Well, I don't see how this is related to the issue above. Logging
after the DMA doesn't mean the device can know what sits behind an
IOVA, no?

> Only requirement is before the mapping changes, the dirty page tracking to be synced.
>
> In most common cases where the perf is critical, such mapping wont change so often dynamically anyway.

I've explained the issue in another reply.

>
> > Again, it's hard to bypass or even duplicate the functionality of the platform or
> > we need to step into every single detail of a specific transport, architecture or
> > IOMMU to figure out whether or not logging at virtio is correct which is
> > awkward and unrealistic. This proposal suffers from an exact similar issue when
> > inventing things like freeze/stop where I've pointed out other branches of issues
> > as well.
> >
> It is incorrect attribution that platform is duplicated here.
> It feeds the data to the platform as needed without replicating.
>
> I do agree that there is overlap of IOMMU tracking the dirty and storing it in the per PTE vs device supplying its dirty track via its own interface.
> Both are consolidated at hypervisor level.
>
> > >
> > > > >
> > > > > > And there could be other architecte specific knowledge (e.g
> > > > > > PAGE_SIZE) that might be needed. There's no easy way to deal
> > > > > > with those cases.
> > > > >
> > > > > Good point about page size actually - using 4k unconditionally is
> > > > > a waste of resources.
> > > >
> > > > Actually, they are more than just PAGE_SIZE, for example, PASID and others.
> > >
> > > what does pasid have to do with it? anyway, just give driver control
> > > over page size.
> >
> > For example, two virtqueues have two PASIDs assigned. How can a hypervisor
> > know which specific IOVA belongs to which IOVA? For platform IOMMU, they
> > are handy as it talks to the transport. But I don't think we need to duplicate
> > every transport specific address space feature in core virtio layer:
> >
> PASID to vq assignment won't be duplicated.
> It is configured fully by the guest without consulting hypervisor at the device level.
> Guest IOMMU would consult hypervisor to setup any PASID mapping as part of any mapping method.
>
> > 1) translated/untranslated request
> > 2) request w/ and w/o PASID
> >
> > >
> > > > >
> > > > >
> > > > > > We wouldn't need to care about all of them if it is done at
> > > > > > platform IOMMU level.
> > > > >
> > > > > If someone logs at IOMMU level then nothing needs to be done in
> > > > > the spec at all. This is about capability at the device level.
> > > >
> > > > True, but my question is where or not it can be done at the device level
> > easily.
> > >
> > > there's no "easily" about live migration ever.
> >
> > I think I've stated sufficient issues to demonstrate how hard virtio wants to do it.

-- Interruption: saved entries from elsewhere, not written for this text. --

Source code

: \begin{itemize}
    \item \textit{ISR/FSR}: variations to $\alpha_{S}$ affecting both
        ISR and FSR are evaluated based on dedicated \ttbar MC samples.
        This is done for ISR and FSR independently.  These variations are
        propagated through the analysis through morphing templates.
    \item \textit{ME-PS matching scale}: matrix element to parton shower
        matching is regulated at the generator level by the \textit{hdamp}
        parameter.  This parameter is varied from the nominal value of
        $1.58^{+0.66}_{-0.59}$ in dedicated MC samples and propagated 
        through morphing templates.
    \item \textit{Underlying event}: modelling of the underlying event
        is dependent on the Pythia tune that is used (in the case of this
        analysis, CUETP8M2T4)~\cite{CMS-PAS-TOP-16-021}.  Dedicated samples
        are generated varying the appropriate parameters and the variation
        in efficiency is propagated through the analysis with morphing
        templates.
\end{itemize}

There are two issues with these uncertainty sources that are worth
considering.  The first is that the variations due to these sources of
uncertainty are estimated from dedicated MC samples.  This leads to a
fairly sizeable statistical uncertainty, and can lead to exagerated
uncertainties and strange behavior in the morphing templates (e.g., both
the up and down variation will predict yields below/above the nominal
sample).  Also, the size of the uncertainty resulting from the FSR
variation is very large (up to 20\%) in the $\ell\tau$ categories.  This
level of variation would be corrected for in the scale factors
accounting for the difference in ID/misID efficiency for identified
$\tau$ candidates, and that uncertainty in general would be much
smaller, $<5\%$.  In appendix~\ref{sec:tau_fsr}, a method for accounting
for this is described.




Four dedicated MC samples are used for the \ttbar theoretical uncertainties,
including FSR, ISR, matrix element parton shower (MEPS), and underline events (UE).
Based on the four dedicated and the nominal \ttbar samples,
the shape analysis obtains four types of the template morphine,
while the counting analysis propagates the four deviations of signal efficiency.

> > And I've given the link that it is possible to do that in IOMMU without those
> > issues. So in this context doing it in virtio is much harder.
> >
> > > For example on-device iommus are a thing.
> >
> > I'm not sure that's the way to go considering the platform IOMMU evolves very
> > quickly.
> >
> > >
> > > > >
> > > > >
> > > > > > > what Lingshan
> > > > > > > proposed is analogous to bit per page - problem unfortunately
> > > > > > > is you can't easily set a bit by DMA.
> > > > > > >
> > > > > >
> > > > > > I'm not saying bit/bytemap is the best, but it has been used by
> > > > > > real hardware. And we have many other options.
> > > > > >
> > > > > > > So I think this dirty tracking is a good option to have.
> > > > > > >
> > > > > > >
> > > > > > >
> > > > > > > > >
> > > > > > > > > > > i.e. in first year of 2024?
> > > > > > > > > >
> > > > > > > > > > Why does it matter in 2024?

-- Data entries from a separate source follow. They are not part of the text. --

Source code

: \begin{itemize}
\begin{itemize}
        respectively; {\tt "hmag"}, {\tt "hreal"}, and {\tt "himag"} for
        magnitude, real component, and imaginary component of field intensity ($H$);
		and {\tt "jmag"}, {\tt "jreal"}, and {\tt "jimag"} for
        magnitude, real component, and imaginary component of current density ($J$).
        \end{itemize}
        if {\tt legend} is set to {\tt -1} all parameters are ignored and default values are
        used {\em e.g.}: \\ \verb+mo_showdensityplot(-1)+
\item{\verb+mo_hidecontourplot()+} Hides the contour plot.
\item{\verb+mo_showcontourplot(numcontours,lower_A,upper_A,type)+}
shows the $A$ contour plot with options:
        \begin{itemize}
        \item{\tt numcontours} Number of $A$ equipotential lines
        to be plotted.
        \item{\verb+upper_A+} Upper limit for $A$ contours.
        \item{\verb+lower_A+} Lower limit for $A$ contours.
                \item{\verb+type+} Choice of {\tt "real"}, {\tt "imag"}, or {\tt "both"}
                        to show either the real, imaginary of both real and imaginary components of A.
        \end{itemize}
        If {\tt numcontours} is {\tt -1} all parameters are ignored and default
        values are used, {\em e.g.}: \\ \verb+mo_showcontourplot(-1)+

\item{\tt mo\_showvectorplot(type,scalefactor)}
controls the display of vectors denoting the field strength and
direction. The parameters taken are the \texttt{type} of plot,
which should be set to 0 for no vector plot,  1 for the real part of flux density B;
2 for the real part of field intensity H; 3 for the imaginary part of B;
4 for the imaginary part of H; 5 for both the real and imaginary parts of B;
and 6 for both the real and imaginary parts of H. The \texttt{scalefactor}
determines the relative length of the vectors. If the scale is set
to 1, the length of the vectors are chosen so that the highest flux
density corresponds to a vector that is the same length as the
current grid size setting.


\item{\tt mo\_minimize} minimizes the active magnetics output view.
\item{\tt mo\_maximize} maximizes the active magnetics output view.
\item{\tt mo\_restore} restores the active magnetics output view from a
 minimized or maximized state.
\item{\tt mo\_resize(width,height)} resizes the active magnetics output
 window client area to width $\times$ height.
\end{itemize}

> > > > > > > > > Because users needs to use it now.
> > > > > > > > >
> > > > > > > > > >
> > > > > > > > > > > If not, we are better off to offer this, and when/if
> > > > > > > > > > > platform support is, sure,
> > > > > > > > > > this feature can be disabled/not used/not enabled.
> > > > > > > > > > >
> > > > > > > > > > > > 4) if the platform support is missing, we can use
> > > > > > > > > > > > software or leverage transport for assistance like
> > > > > > > > > > > > PRI
> > > > > > > > > > > All of these are in theory.

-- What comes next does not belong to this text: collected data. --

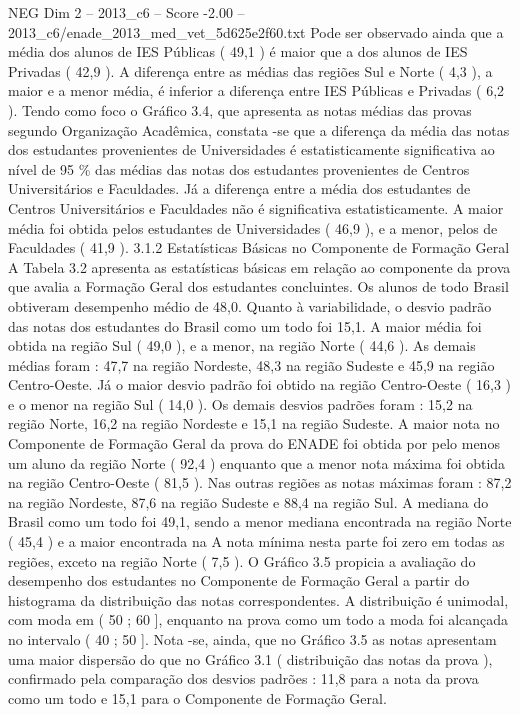 \begin{textsample}{NEG Dim 2 – 2013\_c6 – Score -2.00 – 2013\_c6/enade\_2013\_med\_vet\_5d625e2f60.txt}
Pode ser observado ainda que a média dos alunos de IES Públicas ( 49,1 ) é maior que a dos alunos de IES Privadas ( 42,9 ).
A diferença entre as médias das regiões Sul e Norte ( 4,3 ), a maior e a menor média, é inferior a diferença entre IES Públicas e Privadas ( 6,2 ).
Tendo como foco o Gráfico 3.4, que apresenta as notas médias das provas segundo Organização Acadêmica, constata -se que a diferença da média das notas dos estudantes provenientes de Universidades é estatisticamente significativa ao nível de 95 \% das médias das notas dos estudantes provenientes de Centros Universitários e Faculdades.
Já a diferença entre a média dos estudantes de Centros Universitários e Faculdades não é significativa estatisticamente.
A maior média foi obtida pelos estudantes de Universidades ( 46,9 ), e a menor, pelos de Faculdades ( 41,9 ). 3.1.2 Estatísticas Básicas no Componente de Formação Geral A Tabela 3.2 apresenta as estatísticas básicas em relação ao componente da prova que avalia a Formação Geral dos estudantes concluintes.
Os alunos de todo Brasil obtiveram desempenho médio de 48,0.
Quanto à variabilidade, o desvio padrão das notas dos estudantes do Brasil como um todo foi 15,1.
A maior média foi obtida na região Sul ( 49,0 ), e a menor, na região Norte ( 44,6 ).
As demais médias foram : 47,7 na região Nordeste, 48,3 na região Sudeste e 45,9 na região Centro-Oeste.
Já o maior desvio padrão foi obtido na região Centro-Oeste ( 16,3 ) e o menor na região Sul ( 14,0 ).
Os demais desvios padrões foram : 15,2 na região Norte, 16,2 na região Nordeste e 15,1 na região Sudeste.
A maior nota no Componente de Formação Geral da prova do ENADE foi obtida por pelo menos um aluno da região Norte ( 92,4 ) enquanto que a menor nota máxima foi obtida na região Centro-Oeste ( 81,5 ).
Nas outras regiões as notas máximas foram : 87,2 na região Nordeste, 87,6 na região Sudeste e 88,4 na região Sul.
A mediana do Brasil como um todo foi 49,1, sendo a menor mediana encontrada na região Norte ( 45,4 ) e a maior encontrada na A nota mínima nesta parte foi zero em todas as regiões, exceto na região Norte ( 7,5 ).
O Gráfico 3.5 propicia a avaliação do desempenho dos estudantes no Componente de Formação Geral a partir do histograma da distribuição das notas correspondentes.
A distribuição é unimodal, com moda em ( 50 ; 60 ], enquanto na prova como um todo a moda foi alcançada no intervalo ( 40 ; 50 ].
Nota -se, ainda, que no Gráfico 3.5 as notas apresentam uma maior dispersão do que no Gráfico 3.1 ( distribuição das notas da prova ), confirmado pela comparação dos desvios padrões : 11,8 para a nota da prova como um todo e 15,1 para o Componente de Formação Geral.

\end{textsample}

> > > > > > > > > > > Our experiment shows PRI performance is 21x slower
> > > > > > > > > > > than page fault rate
> > > > > > > > > > done by the cpu.
> > > > > > > > > > > It simply does not even pass a simple 10Gbps test.
> > > > > > > > > >
> > > > > > > > > > If you stick to the wire speed during migration, it can converge.
> > > > > > > > > Do you have perf data for this?
> > > > > > > >
> > > > > > > > No, but it's not hard to imagine the worst case. Wrote a
> > > > > > > > small program that dirty every page by a NIC.
> > > > > > > >
> > > > > > > > > In the internal tests we donât see this happening.
> > > > > > > >
> > > > > > > > downtime = dirty_rates * PAGE_SIZE / migration_speed
> > > > > > > >
> > > > > > > > So if we get very high dirty rates (e.g by a high speed
> > > > > > > > NIC), we can't satisfy the requirement of the downtime. Or
> > > > > > > > if you see the converge, you might get help from the auto
> > > > > > > > converge support by the hypervisors like KVM where it tries
> > > > > > > > to throttle the VCPU then you can't reach the wire speed.
> > > > > > >
> > > > > > > Will only work for some device types.
> > > > > > >
> > > > > >
> > > > > > Yes, that's the point. Parav said he doesn't see the issue, it's
> > > > > > probably because he is testing a virtio-net and so the vCPU is
> > > > > > automatically throttled. It doesn't mean it can work for other
> > > > > > virito devices.
> > > > >
> > > > > Only for TX, and I'm pretty sure they had the foresight to test RX
> > > > > not just TX but let's confirm. Parav did you test both directions?
> > > >
> > > > RX speed somehow depends on the speed of refill, so throttling helps
> > > > more or less.
> > >
> > > It doesn't depend on speed of refill you just underrun and drop
> > > packets. then your nice 10usec latency becomes more like 10sec.
> >
> > I miss your point here. If the driver can't achieve wire speed without dirty page
> > tracking, it can neither when dirty page tracking is enabled.
> >
> > >
> > > > >
> > > > > > >
> > > > > > >
> > > > > > > > >
> > > > > > > > > >
> > > > > > > > > > > There is no requirement for mandating PRI either.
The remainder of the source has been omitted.